As Francis says, this “spells difficult times ahead for parties who promote [a] …conservative religio-social agenda”.
Yet, in the same period that religion has been all but vanishing from our political thinking, political decisions have continued to be made which preference religiosity, and religious institutions, in Australia. Three examples:
- Since 2006, the $60 million a year given to the National Schools Chaplaincy Program by the federal government to put religious-based (mostly Christian) chaplains in schools.
- In 2012, the passing of legislation allowing religious entities to register as Basic Religious Charities, thereby avoiding the need to declare income or other financial details, and exempting them from governance standards enforced on other charities, all while receiving substantial taxpayer subsidies.
- Exemptions, in state abortion and assisted dying laws, which allow faith-based providers to refuse access to those services, even as they receive taxpayer funding.
Today, somewhat counter-intuitively, even as religiosity in Australia is in decline, concerted efforts are being made to force conservative Australian politics further to the religious right.
Earlier this year, Victorian Liberal MLC, Cathrine Burnett Wake, warned of political candidates with “extremist” views who were infiltrating the state party
Despite being personally endorsed by federal Opposition Leader Peter Dutton, Burnett Wake lost her spot on the ticket for the upper house to a member of the City Builders Church.
In Gippsland, which Burnett Wake represents, dozens of Liberal party members have reportedly left the party due to alleged branch stacking by a Pentecostal church group seeking to gain influence over the party’s internal direction.
In her valedictory speech, Burnett Wake said: “Ordinary Australians need to awaken to the threat from these groups.
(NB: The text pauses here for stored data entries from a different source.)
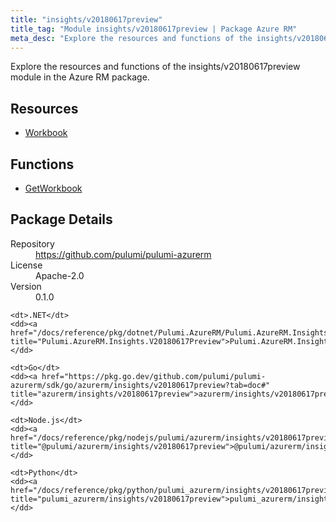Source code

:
 ```yaml
---
title: "insights/v20180617preview"
title_tag: "Module insights/v20180617preview | Package Azure RM"
meta_desc: "Explore the resources and functions of the insights/v20180617preview module in the Azure RM package."
---
```


<!-- WARNING: this file was generated by Pulumi Docs Generator. -->
<!-- Do not edit by hand unless you're certain you know what you are doing! -->

Explore the resources and functions of the insights/v20180617preview module in the Azure RM package.

<h2 id="resources">Resources</h2>
<ul class="api">
    <li><a href="workbook" title="Workbook"><span class="symbol resource"></span>Workbook</a></li>
</ul>

<h2 id="functions">Functions</h2>
<ul class="api">
    <li><a href="getworkbook" title="GetWorkbook"><span class="symbol function"></span>GetWorkbook</a></li>
</ul>

<h2 id="package-details">Package Details</h2>
<dl class="package-details">
	<dt>Repository</dt>
	<dd><a href="https://github.com/pulumi/pulumi-azurerm">https://github.com/pulumi/pulumi-azurerm</a></dd>
	<dt>License</dt>
	<dd>Apache-2.0</dd>
	<dt>Version</dt>
	<dd>0.1.0</dd>
</dl>



<dl class="tabular">

    <dt>.NET</dt>
    <dd><a href="/docs/reference/pkg/dotnet/Pulumi.AzureRM/Pulumi.AzureRM.Insights.V20180617Preview.html" title="Pulumi.AzureRM.Insights.V20180617Preview">Pulumi.AzureRM.Insights.V20180617Preview</a></dd>

    <dt>Go</dt>
    <dd><a href="https://pkg.go.dev/github.com/pulumi/pulumi-azurerm/sdk/go/azurerm/insights/v20180617preview?tab=doc#" title="azurerm/insights/v20180617preview">azurerm/insights/v20180617preview</a></dd>

    <dt>Node.js</dt>
    <dd><a href="/docs/reference/pkg/nodejs/pulumi/azurerm/insights/v20180617preview/#" title="@pulumi/azurerm/insights/v20180617preview">@pulumi/azurerm/insights/v20180617preview</a></dd>

    <dt>Python</dt>
    <dd><a href="/docs/reference/pkg/python/pulumi_azurerm/insights/v20180617preview" title="pulumi_azurerm/insights/v20180617preview">pulumi_azurerm/insights/v20180617preview</a></dd>

</dl>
Their goal is to target faltering democratic institutions, where a well-organised minority can effectively disenfranchise the majority – removing moderate representative options from voters”.
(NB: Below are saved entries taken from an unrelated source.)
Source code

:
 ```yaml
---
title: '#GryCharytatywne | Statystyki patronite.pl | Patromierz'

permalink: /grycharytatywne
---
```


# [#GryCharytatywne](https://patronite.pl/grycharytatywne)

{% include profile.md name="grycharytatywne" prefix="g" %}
At the same time, across the border in South Australia, Liberal Senator Alex Antic, a conservative Christian, was openly leading a campaign to drive moderates, who had supported legislation for abortion and assisted dying, out of the State party and replace them with ‘God-fearing conservatives.’
It is estimated that the scale of Antic’s recruitment drive is likely to result in these conservatives, many of them recruited from Pentecostal church communities, having full control of the state’s council.
As the pastor of one congregation put it: “It’s really simple – if Christians joined political parties many of these Bills would not even make it into parliament”.
While most Australians would be unaware of such concerted efforts at a state level to advance minority religious beliefs politically, many took note when our former Prime Minister, Scott Morrison, himself a member of an evangelical church, chose a Pentecostal gathering in Perth to give his first speech after losing office.
Invoking God, he said “We trust in Him. We don’t trust in governments. We don’t trust in the United Nations, thank goodness”.
That is why this report is so timely. Despite Francis’ research clearly showing a vast gulf between conservative Christian politics and the Australian electorate (exemplified by the failure of Cory Bernardi’s Australian Conservatives party), the reality is that minority conservative religious forces have become more, rather than less, politically active across Australia.
In this, they have been emboldened by the success of fellow-travellers in the USA who, after decades of grass roots activism, succeeded in having Roe v Wade overturned, and reproductive rights for many American women set back half a century.
The lesson from America is also the lesson for us: A liberal democracy, particularly a two-party liberal democracy, is always open to being subverted by minority forces who are well-resourced, well-organised, and determined.
Preserving our genuinely secular society requires vigilance and engagement.
The picture that Neil Francis has painted in this report should be of deep interest to any politician, or political advisor, looking to defend, and strengthen, a secular Australia.